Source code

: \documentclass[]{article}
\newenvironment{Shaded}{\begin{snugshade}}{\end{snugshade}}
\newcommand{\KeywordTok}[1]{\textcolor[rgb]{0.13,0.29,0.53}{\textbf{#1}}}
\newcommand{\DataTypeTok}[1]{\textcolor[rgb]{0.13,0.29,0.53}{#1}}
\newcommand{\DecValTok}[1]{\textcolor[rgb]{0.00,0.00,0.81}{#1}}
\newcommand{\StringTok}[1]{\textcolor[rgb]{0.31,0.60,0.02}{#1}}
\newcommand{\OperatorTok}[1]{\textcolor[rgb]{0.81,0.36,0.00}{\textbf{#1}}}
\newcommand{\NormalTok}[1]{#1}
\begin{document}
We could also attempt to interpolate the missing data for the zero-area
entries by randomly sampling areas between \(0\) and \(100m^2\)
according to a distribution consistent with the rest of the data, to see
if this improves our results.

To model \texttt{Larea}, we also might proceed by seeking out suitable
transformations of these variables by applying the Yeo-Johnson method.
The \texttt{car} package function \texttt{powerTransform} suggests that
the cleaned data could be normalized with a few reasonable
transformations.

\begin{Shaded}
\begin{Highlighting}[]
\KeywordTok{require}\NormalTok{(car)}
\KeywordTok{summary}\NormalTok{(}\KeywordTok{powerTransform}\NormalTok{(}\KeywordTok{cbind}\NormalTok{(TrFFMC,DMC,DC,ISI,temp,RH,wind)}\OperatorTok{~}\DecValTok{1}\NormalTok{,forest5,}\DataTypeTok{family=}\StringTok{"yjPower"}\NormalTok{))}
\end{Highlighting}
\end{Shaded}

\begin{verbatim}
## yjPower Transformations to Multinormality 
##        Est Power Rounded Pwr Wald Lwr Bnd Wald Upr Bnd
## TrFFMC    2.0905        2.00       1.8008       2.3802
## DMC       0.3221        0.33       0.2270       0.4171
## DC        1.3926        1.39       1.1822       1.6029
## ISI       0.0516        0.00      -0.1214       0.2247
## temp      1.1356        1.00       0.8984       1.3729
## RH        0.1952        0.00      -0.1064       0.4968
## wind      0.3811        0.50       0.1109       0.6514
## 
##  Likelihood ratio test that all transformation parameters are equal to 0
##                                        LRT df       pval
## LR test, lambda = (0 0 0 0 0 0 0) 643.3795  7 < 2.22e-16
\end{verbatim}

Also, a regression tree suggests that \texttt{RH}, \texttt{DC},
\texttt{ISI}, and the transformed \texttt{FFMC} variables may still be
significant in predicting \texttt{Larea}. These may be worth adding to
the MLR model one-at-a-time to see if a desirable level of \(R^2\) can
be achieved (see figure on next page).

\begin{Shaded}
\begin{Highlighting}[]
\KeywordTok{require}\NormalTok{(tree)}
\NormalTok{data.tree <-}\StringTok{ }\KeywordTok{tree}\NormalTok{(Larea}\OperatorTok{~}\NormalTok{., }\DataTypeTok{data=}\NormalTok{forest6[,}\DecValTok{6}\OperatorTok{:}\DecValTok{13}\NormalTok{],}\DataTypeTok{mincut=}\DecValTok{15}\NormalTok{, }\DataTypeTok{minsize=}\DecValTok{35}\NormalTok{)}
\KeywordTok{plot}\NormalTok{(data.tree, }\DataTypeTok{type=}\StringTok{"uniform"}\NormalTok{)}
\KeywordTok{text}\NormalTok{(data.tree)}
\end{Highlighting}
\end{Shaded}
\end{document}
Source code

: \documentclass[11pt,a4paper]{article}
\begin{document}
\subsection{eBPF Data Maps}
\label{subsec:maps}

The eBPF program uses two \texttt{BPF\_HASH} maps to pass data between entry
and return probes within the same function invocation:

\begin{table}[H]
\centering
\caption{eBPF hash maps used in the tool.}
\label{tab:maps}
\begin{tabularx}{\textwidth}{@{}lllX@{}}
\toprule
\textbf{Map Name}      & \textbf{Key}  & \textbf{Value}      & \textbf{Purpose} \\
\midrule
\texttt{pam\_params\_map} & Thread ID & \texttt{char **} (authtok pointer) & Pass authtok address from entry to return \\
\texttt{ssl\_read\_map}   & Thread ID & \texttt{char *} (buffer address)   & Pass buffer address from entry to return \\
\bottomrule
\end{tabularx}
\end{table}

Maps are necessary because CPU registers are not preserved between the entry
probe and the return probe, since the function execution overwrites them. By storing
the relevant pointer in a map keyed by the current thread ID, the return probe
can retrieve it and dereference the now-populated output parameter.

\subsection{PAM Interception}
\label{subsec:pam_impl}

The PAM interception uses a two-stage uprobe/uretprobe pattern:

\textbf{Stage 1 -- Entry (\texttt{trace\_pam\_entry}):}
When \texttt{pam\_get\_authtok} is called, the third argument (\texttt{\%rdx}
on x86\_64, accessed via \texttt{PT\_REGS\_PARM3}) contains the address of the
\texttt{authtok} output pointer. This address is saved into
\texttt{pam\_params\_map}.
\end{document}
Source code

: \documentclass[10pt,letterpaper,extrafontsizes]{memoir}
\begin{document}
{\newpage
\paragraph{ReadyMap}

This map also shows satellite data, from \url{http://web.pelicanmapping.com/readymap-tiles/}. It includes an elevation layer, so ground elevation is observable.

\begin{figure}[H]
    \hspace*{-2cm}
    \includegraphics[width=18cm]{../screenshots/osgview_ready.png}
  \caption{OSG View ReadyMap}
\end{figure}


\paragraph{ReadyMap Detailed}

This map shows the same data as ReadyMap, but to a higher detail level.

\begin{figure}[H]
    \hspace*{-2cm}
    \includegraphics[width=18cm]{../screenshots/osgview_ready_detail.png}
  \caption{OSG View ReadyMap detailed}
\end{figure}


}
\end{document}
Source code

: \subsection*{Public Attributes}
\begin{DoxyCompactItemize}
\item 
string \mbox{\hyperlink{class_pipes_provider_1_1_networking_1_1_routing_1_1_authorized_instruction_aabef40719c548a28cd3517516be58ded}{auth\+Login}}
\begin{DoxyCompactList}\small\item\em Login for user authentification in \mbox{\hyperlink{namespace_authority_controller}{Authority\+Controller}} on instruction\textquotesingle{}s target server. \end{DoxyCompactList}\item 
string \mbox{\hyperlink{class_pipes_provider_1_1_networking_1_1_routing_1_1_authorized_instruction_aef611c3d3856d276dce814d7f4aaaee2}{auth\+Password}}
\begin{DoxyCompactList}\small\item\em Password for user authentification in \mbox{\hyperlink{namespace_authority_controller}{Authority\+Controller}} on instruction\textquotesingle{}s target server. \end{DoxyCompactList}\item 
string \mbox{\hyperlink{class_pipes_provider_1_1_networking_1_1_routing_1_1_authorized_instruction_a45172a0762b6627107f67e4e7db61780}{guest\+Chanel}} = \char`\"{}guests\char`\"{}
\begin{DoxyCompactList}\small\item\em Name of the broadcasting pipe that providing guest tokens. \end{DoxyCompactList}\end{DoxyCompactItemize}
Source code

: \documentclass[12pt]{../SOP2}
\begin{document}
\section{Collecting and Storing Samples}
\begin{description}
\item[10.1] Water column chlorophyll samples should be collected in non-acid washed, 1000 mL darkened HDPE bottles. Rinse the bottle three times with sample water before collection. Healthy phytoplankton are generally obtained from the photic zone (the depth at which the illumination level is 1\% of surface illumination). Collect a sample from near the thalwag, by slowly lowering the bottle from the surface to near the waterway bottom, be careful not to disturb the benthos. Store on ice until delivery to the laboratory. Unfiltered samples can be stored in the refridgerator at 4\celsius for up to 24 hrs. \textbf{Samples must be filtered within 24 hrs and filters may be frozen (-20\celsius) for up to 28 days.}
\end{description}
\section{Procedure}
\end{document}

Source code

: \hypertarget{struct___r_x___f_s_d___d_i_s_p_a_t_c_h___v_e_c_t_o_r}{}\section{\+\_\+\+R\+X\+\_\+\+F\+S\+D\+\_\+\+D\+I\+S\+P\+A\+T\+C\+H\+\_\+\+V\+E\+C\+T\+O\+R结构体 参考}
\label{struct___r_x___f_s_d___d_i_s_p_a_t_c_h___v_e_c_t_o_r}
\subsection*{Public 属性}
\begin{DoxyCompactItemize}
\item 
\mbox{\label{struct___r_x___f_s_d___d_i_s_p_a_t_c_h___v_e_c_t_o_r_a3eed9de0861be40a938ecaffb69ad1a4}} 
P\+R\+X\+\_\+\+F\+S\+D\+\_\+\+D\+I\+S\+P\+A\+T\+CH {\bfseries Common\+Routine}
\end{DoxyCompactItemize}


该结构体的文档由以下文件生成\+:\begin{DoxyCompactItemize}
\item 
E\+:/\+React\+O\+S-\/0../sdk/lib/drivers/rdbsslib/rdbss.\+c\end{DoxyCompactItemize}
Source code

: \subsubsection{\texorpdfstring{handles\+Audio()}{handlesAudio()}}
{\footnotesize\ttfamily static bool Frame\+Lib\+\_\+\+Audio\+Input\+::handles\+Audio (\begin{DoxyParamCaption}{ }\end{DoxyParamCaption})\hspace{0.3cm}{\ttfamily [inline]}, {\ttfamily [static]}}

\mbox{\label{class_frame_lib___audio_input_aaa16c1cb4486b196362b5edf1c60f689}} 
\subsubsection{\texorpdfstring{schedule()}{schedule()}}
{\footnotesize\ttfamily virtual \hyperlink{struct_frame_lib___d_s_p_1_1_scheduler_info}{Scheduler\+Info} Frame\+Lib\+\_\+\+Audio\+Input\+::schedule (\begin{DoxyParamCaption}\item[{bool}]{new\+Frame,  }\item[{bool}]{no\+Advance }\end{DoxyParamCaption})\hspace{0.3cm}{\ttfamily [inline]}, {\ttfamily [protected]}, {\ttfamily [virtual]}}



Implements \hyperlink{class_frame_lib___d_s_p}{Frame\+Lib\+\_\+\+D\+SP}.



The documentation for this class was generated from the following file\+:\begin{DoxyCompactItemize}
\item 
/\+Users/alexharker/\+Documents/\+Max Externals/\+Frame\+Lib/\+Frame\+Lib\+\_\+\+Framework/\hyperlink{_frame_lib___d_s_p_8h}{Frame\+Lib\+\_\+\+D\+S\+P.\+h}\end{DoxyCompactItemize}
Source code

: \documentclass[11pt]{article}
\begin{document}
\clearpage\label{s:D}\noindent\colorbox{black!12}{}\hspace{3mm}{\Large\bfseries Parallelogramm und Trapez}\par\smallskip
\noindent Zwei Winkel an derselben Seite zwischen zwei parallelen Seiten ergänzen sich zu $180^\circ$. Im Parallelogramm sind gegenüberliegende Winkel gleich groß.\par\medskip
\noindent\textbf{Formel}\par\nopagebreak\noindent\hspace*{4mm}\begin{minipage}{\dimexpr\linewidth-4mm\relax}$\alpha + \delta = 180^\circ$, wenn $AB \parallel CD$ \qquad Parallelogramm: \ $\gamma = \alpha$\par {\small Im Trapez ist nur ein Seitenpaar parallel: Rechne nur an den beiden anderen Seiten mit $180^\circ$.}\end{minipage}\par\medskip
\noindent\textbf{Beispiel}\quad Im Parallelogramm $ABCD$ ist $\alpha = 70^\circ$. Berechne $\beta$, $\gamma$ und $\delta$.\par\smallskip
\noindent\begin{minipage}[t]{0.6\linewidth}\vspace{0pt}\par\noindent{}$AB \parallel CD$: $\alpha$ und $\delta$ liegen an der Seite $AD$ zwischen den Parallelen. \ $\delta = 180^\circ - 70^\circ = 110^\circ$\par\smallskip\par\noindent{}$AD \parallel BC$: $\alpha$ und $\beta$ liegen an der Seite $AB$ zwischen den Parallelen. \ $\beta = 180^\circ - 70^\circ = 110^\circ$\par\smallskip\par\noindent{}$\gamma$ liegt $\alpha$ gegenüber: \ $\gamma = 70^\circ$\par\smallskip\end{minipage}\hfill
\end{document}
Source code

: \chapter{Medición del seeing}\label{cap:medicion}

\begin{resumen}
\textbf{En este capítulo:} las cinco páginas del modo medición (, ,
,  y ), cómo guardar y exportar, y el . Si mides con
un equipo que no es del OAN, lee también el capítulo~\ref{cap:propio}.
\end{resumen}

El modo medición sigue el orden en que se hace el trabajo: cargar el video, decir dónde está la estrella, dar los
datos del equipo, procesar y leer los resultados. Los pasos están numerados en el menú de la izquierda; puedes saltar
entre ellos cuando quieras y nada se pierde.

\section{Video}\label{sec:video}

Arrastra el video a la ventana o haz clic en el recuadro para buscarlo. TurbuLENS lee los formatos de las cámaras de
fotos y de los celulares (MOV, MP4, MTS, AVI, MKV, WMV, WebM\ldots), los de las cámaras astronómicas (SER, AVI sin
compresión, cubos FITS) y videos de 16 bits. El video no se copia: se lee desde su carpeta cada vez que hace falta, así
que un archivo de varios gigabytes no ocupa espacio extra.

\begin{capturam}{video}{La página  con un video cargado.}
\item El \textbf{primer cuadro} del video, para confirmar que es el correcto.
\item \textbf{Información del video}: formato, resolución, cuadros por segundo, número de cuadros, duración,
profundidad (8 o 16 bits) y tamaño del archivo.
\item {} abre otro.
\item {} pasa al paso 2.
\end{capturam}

**Work to complete**
Copy, exactly and only, the lines above that begin with the one containing "transformations of these" and finish with the one containing "## yjPower Transformations to Multinormality".

**Exercise solution**
transformations of these variables by applying the Yeo-Johnson method.
The \texttt{car} package function \texttt{powerTransform} suggests that
the cleaned data could be normalized with a few reasonable
transformations.

\begin{Shaded}
\begin{Highlighting}[]
\KeywordTok{require}\NormalTok{(car)}
\KeywordTok{summary}\NormalTok{(}\KeywordTok{powerTransform}\NormalTok{(}\KeywordTok{cbind}\NormalTok{(TrFFMC,DMC,DC,ISI,temp,RH,wind)}\OperatorTok{~}\DecValTok{1}\NormalTok{,forest5,}\DataTypeTok{family=}\StringTok{"yjPower"}\NormalTok{))}
\end{Highlighting}
\end{Shaded}

\begin{verbatim}
## yjPower Transformations to Multinormality 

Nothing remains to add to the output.